KUPANG, KOMPAS.com - Angka stunting atau kondisi gagal tumbuh anak di bawah 5 tahun di Kabupaten Timor Tengah Selatan (TTS), Nusa Tenggara Timur (NTT), menurun drastis. Hal ini seperti yang disampaikan Bupati TTS Egusem Pieter Tahun.
Sebelumnya, menurut Studi Status Gizi Indonesia (SSGI) 2021, prevalensi stunting di Kabupaten TTS tertinggi di NTT, bahkan di Indonesia.
Egusem mengatakan, angka stunting di daerahnya turun dari 37,8 persen menjadi 29,8 persen.
Menurut Egusem, ada sejumlah strategi yang dilakukan untuk menurunkan angka stunting. Di antaranya yakni mengadakan kegiatan Forum Tujuan Pembangunan Berkelanjutan Provinsi NTT untuk mencapai Tujuan Pembangunan Berkelanjutan (TPB/SDGs).
Baca juga: Upaya Mengentas Tingginya Angka Stunting di Timor Tengah Selatan
Dia menyebut, pola kerja kolaboratif ini sangat strategis untuk mencapai hasil yang diharapkan karena pendekatan yang digunakan adalah komprehensif.
"Yang kita lakukan ini yakni kerja kolaboratif dan tidak mengandalkan uang dari pemerintah," ungkap Egusem kepada Kompas.com, Kamis (1/9/2022).
Baca juga: Alasan Anak Bunuh Ibu Kandung di TTS, Kesal karena Tak Ada Makanan Saat Lapar
Pemerintah Kabupaten TTS, kata Egusem, baru saja menandatangi kesepakatan implementasi kerja sama multi pihak dalam bidang pertanian berkelanjutan bersama Yayasan Krisna Galensya dengan dukungan pihak Kementerian Kerjasama Pembangunan dan Ekonomi Pemerintah Jerman (BMZ) melalui proyek SDGs SSTC yang dijalankan oleh German International Cooperation (GIZ).
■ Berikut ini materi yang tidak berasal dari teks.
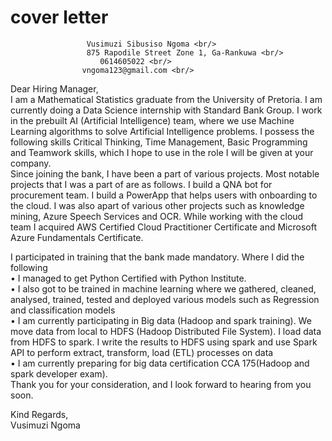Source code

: # cover letter <br/>
                     Vusimuzi Sibusiso Ngoma <br/>
                     875 Rapodile Street Zone 1, Ga-Rankuwa <br/>
                        0614605022 <br/>
                    vngoma123@gmail.com <br/>
Dear Hiring Manager,<br/>
I am a Mathematical Statistics graduate from the University of Pretoria. I am currently doing a Data Science internship with Standard Bank Group. I work in the prebuilt AI (Artificial Intelligence) team, where we use Machine Learning algorithms to solve Artificial Intelligence problems. I possess the following skills Critical Thinking, Time Management, Basic Programming and Teamwork skills, which I hope to use in the role I will be given at your company.<br/>
Since joining the bank, I have been a part of various projects. Most notable projects that I was a part of are as follows. I build a QNA bot for procurement team. I build a PowerApp that helps users with onboarding to the cloud. I was also apart of various other projects such as knowledge mining, Azure Speech Services and OCR. While working with the cloud team I acquired AWS Certified Cloud Practitioner Certificate and Microsoft Azure Fundamentals Certificate.<br/>

I participated in training that the bank made mandatory. Where I did the following <br/>
•	I managed to get Python Certified with Python Institute. <br/>
•	I also got to be trained in machine learning where we gathered, cleaned, analysed, trained, tested and deployed various models such as Regression and classification models <br/>
•	I am currently participating in Big data (Hadoop and spark training). We move data from local to HDFS (Hadoop Distributed File System). I load data from HDFS to spark. I write the results to HDFS using spark and use Spark API to perform extract, transform, load (ETL) processes on data <br/>
•	I am currently preparing for big data certification CCA 175(Hadoop and spark developer exam). <br/> 
Thank you for your consideration, and I look forward to hearing from you soon.<br/>

Kind Regards, <br/>
Vusimuzi Ngoma

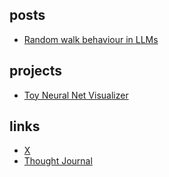 ## posts

- [Random walk behaviour in LLMs](articles/2024-12-22/A00002.md)

## projects

- [Toy Neural Net Visualizer](projects/neuralide.html)

## links

- [X](https://x.com/attentionmech)
- [Thought Journal](https://www.attentionmech.blog)


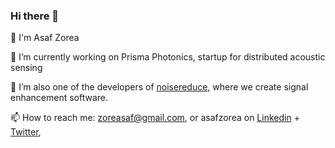 ### Hi there 👋

💫 I'm Asaf Zorea

🔭 I’m currently working on Prisma Photonics, startup for distributed acoustic sensing

👯 I’m also one of the developers of [noisereduce](https://github.com/timsainb/noisereduce), where we create signal enhancement software.

📫 How to reach me: zoreasaf@gmail.com, or asafzorea on [Linkedin]([in/asaf-zorea](https://www.linkedin.com/in/asaf-zorea/)) + [Twitter](https://twitter.com/AsafZorea), 
<!--
**nuniz/nuniz** is a ✨ _special_ ✨ repository because its `README.md` (this file) appears on your GitHub profile.

Here are some ideas to get you started:

- 🔭 I’m currently working on ...
- 🌱 I’m currently learning ...
- 👯 I’m looking to collaborate on ...
- 🤔 I’m looking for help with ...
- 💬 Ask me about ...
- 📫 How to reach me: ...
- 😄 Pronouns: ...
- ⚡ Fun fact: ...
-->
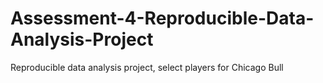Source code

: # Assessment-4-Reproducible-Data-Analysis-Project
 Reproducible data analysis project, select players for Chicago Bull
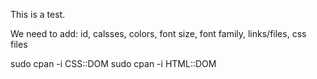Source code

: This is a test.

We need to add:
id, calsses, colors, font size, font family, links/files, css files

sudo cpan -i CSS::DOM
sudo cpan -i HTML::DOM
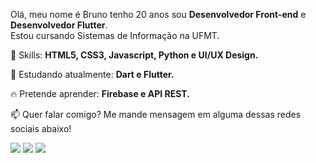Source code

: 
<p align="left">
  Olá, meu nome é Bruno tenho 20 anos sou <strong>Desenvolvedor Front-end</strong> e <strong>Desenvolvedor Flutter</strong>.<br>
  Estou cursando Sistemas de Informação na UFMT.
</p>

<p align="left">
  🚀 Skills: <strong>HTML5, CSS3, Javascript, Python e UI/UX Design.</strong>
</p>

<p align="left">
  🌈 Estudando atualmente: <strong>Dart e Flutter.</strong>
</p>

<p align="left">
  🔥 Pretende aprender: <strong>Firebase e API REST.</strong>
</p>

<p align="left">
📫  Quer falar comigo? Me mande mensagem em alguma dessas redes sociais abaixo!
</p>

<p align="left">
<a href="mailto:bruno.lisa1200@gmail.com" alt="Gmail">
<img src="https://img.shields.io/badge/-bruno.lisa1200@gmail.com-e34c41?style=flat-square&labelColor=e34c41&logo=gmail&logoColor=white&link=bruno.lisa1200@gmail.com" /></a>
  
<a href="https://www.linkedin.com/in/bruno-limasa/" alt="Linkedin">
<img src="https://img.shields.io/badge/-Bruno%20Santos-blue?style=flat-square&logo=Linkedin&logoColor=white&link=https://www.linkedin.com/in/bruno-limasa/" /></a>

<a href="https://t.me/brunolima1200" alt="Telegram">
<img src="https://img.shields.io/badge/-@brunolima1200-blue?style=flat-square&logo=Telegram&logoColor=white&link=https://t.me/brunolima1200" /></a>
  
 </p>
Egusem yakin, program kerja sama multi pihak itu ikut berkontribusi dalam penurunan angka stunting. Begitu juga dengan angka kemiskinan ekstrem di wilayah itu yang semula 27,87 persen menjadi 26,26 persen.
Egusem berharap, adanya kerja sama dengan sejumlah pihak bisa ikut membantu pembangunan di TTS dan terus menekan angka stunting dan kemiskinan ekstrem.